- _Task instructions_: Return the records exactly as they are.

- _Source information_:
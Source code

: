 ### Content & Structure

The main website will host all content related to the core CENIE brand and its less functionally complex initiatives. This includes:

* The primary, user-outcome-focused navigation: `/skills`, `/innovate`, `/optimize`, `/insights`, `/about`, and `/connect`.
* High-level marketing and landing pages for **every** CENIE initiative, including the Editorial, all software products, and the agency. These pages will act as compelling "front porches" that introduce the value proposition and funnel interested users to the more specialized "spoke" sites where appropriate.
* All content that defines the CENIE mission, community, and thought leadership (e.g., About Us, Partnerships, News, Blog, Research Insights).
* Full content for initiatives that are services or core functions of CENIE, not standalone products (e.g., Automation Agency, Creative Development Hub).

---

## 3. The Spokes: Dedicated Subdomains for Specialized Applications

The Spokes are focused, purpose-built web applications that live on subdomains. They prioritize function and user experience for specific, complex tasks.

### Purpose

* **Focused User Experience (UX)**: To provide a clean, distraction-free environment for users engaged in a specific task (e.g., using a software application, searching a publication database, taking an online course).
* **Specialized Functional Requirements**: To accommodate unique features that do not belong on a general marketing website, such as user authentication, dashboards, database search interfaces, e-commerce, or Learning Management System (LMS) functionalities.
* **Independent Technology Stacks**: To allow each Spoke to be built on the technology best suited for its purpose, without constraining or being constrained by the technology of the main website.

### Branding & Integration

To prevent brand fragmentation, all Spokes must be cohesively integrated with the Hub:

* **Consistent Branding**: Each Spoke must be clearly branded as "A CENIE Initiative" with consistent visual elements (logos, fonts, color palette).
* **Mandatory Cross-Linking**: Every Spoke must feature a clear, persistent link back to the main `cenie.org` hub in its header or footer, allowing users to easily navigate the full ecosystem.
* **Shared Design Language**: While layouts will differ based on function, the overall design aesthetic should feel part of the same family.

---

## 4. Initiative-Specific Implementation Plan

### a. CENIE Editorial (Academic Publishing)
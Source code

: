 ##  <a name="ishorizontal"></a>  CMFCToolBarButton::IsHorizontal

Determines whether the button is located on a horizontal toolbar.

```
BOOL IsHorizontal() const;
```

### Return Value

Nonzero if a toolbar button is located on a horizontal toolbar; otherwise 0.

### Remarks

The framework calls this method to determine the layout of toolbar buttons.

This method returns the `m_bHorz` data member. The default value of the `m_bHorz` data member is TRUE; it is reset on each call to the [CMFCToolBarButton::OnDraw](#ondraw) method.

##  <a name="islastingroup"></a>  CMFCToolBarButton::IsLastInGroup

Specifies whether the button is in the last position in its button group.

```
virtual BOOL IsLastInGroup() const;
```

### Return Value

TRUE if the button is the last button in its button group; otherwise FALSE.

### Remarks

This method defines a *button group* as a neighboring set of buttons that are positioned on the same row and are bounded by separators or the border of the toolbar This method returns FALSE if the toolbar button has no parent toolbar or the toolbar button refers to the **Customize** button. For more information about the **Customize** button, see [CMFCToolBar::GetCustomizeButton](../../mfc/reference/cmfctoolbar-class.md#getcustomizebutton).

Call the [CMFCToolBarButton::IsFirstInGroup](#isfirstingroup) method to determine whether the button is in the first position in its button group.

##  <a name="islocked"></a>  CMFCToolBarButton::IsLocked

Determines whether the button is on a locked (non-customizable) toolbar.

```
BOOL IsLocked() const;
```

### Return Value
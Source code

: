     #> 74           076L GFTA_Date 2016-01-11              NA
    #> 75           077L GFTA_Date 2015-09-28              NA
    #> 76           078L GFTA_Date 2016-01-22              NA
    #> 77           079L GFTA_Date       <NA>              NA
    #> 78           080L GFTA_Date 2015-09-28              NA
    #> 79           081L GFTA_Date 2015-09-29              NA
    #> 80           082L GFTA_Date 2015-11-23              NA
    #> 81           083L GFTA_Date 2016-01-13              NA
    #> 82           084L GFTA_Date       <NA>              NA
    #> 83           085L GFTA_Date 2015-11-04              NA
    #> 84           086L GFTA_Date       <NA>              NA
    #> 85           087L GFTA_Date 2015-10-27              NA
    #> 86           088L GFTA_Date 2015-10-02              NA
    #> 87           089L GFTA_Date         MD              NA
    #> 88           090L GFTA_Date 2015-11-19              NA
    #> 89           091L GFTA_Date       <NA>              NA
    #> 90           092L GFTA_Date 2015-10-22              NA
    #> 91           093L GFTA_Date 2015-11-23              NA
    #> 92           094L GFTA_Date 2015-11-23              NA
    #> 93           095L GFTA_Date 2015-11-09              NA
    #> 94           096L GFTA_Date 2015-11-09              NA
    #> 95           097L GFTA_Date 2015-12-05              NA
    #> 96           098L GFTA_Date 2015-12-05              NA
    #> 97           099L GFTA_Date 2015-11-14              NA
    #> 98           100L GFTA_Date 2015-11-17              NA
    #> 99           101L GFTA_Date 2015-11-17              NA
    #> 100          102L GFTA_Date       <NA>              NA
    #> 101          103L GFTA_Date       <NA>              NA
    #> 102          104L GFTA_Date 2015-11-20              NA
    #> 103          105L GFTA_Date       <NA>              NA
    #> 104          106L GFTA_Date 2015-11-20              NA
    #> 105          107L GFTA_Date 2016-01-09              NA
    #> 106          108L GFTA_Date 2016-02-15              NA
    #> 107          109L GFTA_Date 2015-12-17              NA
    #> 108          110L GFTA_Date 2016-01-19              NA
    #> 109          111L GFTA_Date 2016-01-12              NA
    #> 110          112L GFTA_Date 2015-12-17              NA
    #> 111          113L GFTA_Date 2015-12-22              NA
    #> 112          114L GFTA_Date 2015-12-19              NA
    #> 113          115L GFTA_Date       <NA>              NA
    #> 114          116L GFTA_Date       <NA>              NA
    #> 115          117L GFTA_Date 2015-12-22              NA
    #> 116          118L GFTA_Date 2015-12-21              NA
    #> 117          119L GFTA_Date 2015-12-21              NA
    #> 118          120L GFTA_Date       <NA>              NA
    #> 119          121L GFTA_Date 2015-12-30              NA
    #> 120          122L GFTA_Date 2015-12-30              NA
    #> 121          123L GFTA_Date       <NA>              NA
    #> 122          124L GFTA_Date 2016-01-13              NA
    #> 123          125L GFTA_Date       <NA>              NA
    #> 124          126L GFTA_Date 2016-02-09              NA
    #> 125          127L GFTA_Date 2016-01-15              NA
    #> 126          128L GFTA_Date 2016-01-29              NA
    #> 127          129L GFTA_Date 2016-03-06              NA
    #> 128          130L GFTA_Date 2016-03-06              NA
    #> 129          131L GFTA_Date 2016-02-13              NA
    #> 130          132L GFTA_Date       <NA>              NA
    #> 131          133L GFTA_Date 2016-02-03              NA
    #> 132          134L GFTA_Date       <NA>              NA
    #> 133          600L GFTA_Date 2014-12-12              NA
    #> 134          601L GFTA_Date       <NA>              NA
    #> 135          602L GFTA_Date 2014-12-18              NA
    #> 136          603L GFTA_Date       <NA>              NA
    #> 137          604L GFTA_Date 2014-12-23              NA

- _Your response_:
Source code

: ### Content & Structure

The main website will host all content related to the core CENIE brand and its less functionally complex initiatives. This includes:

* The primary, user-outcome-focused navigation: `/skills`, `/innovate`, `/optimize`, `/insights`, `/about`, and `/connect`.
* High-level marketing and landing pages for **every** CENIE initiative, including the Editorial, all software products, and the agency. These pages will act as compelling "front porches" that introduce the value proposition and funnel interested users to the more specialized "spoke" sites where appropriate.
* All content that defines the CENIE mission, community, and thought leadership (e.g., About Us, Partnerships, News, Blog, Research Insights).
* Full content for initiatives that are services or core functions of CENIE, not standalone products (e.g., Automation Agency, Creative Development Hub).

---

## 3. The Spokes: Dedicated Subdomains for Specialized Applications

The Spokes are focused, purpose-built web applications that live on subdomains. They prioritize function and user experience for specific, complex tasks.

### Purpose

* **Focused User Experience (UX)**: To provide a clean, distraction-free environment for users engaged in a specific task (e.g., using a software application, searching a publication database, taking an online course).
* **Specialized Functional Requirements**: To accommodate unique features that do not belong on a general marketing website, such as user authentication, dashboards, database search interfaces, e-commerce, or Learning Management System (LMS) functionalities.
* **Independent Technology Stacks**: To allow each Spoke to be built on the technology best suited for its purpose, without constraining or being constrained by the technology of the main website.

### Branding & Integration

To prevent brand fragmentation, all Spokes must be cohesively integrated with the Hub:

* **Consistent Branding**: Each Spoke must be clearly branded as "A CENIE Initiative" with consistent visual elements (logos, fonts, color palette).
* **Mandatory Cross-Linking**: Every Spoke must feature a clear, persistent link back to the main `cenie.org` hub in its header or footer, allowing users to easily navigate the full ecosystem.
* **Shared Design Language**: While layouts will differ based on function, the overall design aesthetic should feel part of the same family.

---

## 4. Initiative-Specific Implementation Plan

### a. CENIE Editorial (Academic Publishing)
Source code

: ##  <a name="ishorizontal"></a>  CMFCToolBarButton::IsHorizontal

Determines whether the button is located on a horizontal toolbar.

```
BOOL IsHorizontal() const;
```

### Return Value

Nonzero if a toolbar button is located on a horizontal toolbar; otherwise 0.

### Remarks

The framework calls this method to determine the layout of toolbar buttons.

This method returns the `m_bHorz` data member. The default value of the `m_bHorz` data member is TRUE; it is reset on each call to the [CMFCToolBarButton::OnDraw](#ondraw) method.

##  <a name="islastingroup"></a>  CMFCToolBarButton::IsLastInGroup

Specifies whether the button is in the last position in its button group.

```
virtual BOOL IsLastInGroup() const;
```

### Return Value

TRUE if the button is the last button in its button group; otherwise FALSE.

### Remarks

This method defines a *button group* as a neighboring set of buttons that are positioned on the same row and are bounded by separators or the border of the toolbar This method returns FALSE if the toolbar button has no parent toolbar or the toolbar button refers to the **Customize** button. For more information about the **Customize** button, see [CMFCToolBar::GetCustomizeButton](../../mfc/reference/cmfctoolbar-class.md#getcustomizebutton).

Call the [CMFCToolBarButton::IsFirstInGroup](#isfirstingroup) method to determine whether the button is in the first position in its button group.

##  <a name="islocked"></a>  CMFCToolBarButton::IsLocked

Determines whether the button is on a locked (non-customizable) toolbar.

```
BOOL IsLocked() const;
```

### Return Value
Source code

:     #> 74           076L GFTA_Date 2016-01-11              NA
    #> 75           077L GFTA_Date 2015-09-28              NA
    #> 76           078L GFTA_Date 2016-01-22              NA
    #> 77           079L GFTA_Date       <NA>              NA
    #> 78           080L GFTA_Date 2015-09-28              NA
    #> 79           081L GFTA_Date 2015-09-29              NA
    #> 80           082L GFTA_Date 2015-11-23              NA
    #> 81           083L GFTA_Date 2016-01-13              NA
    #> 82           084L GFTA_Date       <NA>              NA
    #> 83           085L GFTA_Date 2015-11-04              NA
    #> 84           086L GFTA_Date       <NA>              NA
    #> 85           087L GFTA_Date 2015-10-27              NA
    #> 86           088L GFTA_Date 2015-10-02              NA
    #> 87           089L GFTA_Date         MD              NA
    #> 88           090L GFTA_Date 2015-11-19              NA
    #> 89           091L GFTA_Date       <NA>              NA
    #> 90           092L GFTA_Date 2015-10-22              NA
    #> 91           093L GFTA_Date 2015-11-23              NA
    #> 92           094L GFTA_Date 2015-11-23              NA
    #> 93           095L GFTA_Date 2015-11-09              NA
    #> 94           096L GFTA_Date 2015-11-09              NA
    #> 95           097L GFTA_Date 2015-12-05              NA
    #> 96           098L GFTA_Date 2015-12-05              NA
    #> 97           099L GFTA_Date 2015-11-14              NA
    #> 98           100L GFTA_Date 2015-11-17              NA
    #> 99           101L GFTA_Date 2015-11-17              NA
    #> 100          102L GFTA_Date       <NA>              NA
    #> 101          103L GFTA_Date       <NA>              NA
    #> 102          104L GFTA_Date 2015-11-20              NA
    #> 103          105L GFTA_Date       <NA>              NA
    #> 104          106L GFTA_Date 2015-11-20              NA
    #> 105          107L GFTA_Date 2016-01-09              NA
    #> 106          108L GFTA_Date 2016-02-15              NA
    #> 107          109L GFTA_Date 2015-12-17              NA
    #> 108          110L GFTA_Date 2016-01-19              NA
    #> 109          111L GFTA_Date 2016-01-12              NA
    #> 110          112L GFTA_Date 2015-12-17              NA
    #> 111          113L GFTA_Date 2015-12-22              NA
    #> 112          114L GFTA_Date 2015-12-19              NA
    #> 113          115L GFTA_Date       <NA>              NA
    #> 114          116L GFTA_Date       <NA>              NA
    #> 115          117L GFTA_Date 2015-12-22              NA
    #> 116          118L GFTA_Date 2015-12-21              NA
    #> 117          119L GFTA_Date 2015-12-21              NA
    #> 118          120L GFTA_Date       <NA>              NA
    #> 119          121L GFTA_Date 2015-12-30              NA
    #> 120          122L GFTA_Date 2015-12-30              NA
    #> 121          123L GFTA_Date       <NA>              NA
    #> 122          124L GFTA_Date 2016-01-13              NA
    #> 123          125L GFTA_Date       <NA>              NA
    #> 124          126L GFTA_Date 2016-02-09              NA
    #> 125          127L GFTA_Date 2016-01-15              NA
    #> 126          128L GFTA_Date 2016-01-29              NA
    #> 127          129L GFTA_Date 2016-03-06              NA
    #> 128          130L GFTA_Date 2016-03-06              NA
    #> 129          131L GFTA_Date 2016-02-13              NA
    #> 130          132L GFTA_Date       <NA>              NA
    #> 131          133L GFTA_Date 2016-02-03              NA
    #> 132          134L GFTA_Date       <NA>              NA
    #> 133          600L GFTA_Date 2014-12-12              NA
    #> 134          601L GFTA_Date       <NA>              NA
    #> 135          602L GFTA_Date 2014-12-18              NA
    #> 136          603L GFTA_Date       <NA>              NA
    #> 137          604L GFTA_Date 2014-12-23              NA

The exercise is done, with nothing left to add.